[Data supplied]:
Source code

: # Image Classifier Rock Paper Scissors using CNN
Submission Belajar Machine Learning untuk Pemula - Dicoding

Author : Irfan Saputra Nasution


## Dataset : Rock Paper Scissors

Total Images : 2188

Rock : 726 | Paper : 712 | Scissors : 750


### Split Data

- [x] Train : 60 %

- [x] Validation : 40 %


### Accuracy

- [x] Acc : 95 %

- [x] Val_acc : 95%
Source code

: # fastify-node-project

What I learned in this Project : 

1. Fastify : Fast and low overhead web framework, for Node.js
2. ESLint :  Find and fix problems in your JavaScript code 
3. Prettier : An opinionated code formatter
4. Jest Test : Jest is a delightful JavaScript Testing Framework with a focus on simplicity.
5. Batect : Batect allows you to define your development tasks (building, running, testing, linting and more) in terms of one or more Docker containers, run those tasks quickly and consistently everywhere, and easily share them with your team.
---
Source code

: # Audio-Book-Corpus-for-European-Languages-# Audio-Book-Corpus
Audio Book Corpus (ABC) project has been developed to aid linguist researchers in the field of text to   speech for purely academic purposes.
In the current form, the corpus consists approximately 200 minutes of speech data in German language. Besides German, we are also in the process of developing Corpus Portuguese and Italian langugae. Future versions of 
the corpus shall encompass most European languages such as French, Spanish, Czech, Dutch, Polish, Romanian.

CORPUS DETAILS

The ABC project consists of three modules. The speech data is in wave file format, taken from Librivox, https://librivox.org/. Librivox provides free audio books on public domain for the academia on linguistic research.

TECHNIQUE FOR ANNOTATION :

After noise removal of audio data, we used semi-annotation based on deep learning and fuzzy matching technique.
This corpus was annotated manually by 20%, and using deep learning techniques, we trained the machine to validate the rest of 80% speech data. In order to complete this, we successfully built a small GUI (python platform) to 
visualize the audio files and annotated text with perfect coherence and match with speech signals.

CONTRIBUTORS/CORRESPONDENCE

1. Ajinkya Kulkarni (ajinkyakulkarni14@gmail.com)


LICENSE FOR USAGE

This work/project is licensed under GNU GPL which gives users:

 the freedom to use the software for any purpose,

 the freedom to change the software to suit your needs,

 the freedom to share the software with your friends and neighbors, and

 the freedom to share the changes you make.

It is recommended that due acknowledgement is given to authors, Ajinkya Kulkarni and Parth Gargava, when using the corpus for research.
---
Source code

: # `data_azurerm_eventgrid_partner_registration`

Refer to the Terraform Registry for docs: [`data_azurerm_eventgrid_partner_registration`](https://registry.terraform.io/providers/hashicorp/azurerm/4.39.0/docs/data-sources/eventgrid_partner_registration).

[What is being asked]:
For each line above that includes "your", copy the line.

[Exercise answer]:
2. ESLint :  Find and fix problems in your JavaScript code 
5. Batect : Batect allows you to define your development tasks (building, running, testing, linting and more) in terms of one or more Docker containers, run those tasks quickly and consistently everywhere, and easily share them with your team.
 the freedom to change the software to suit your needs,
 the freedom to share the software with your friends and neighbors, and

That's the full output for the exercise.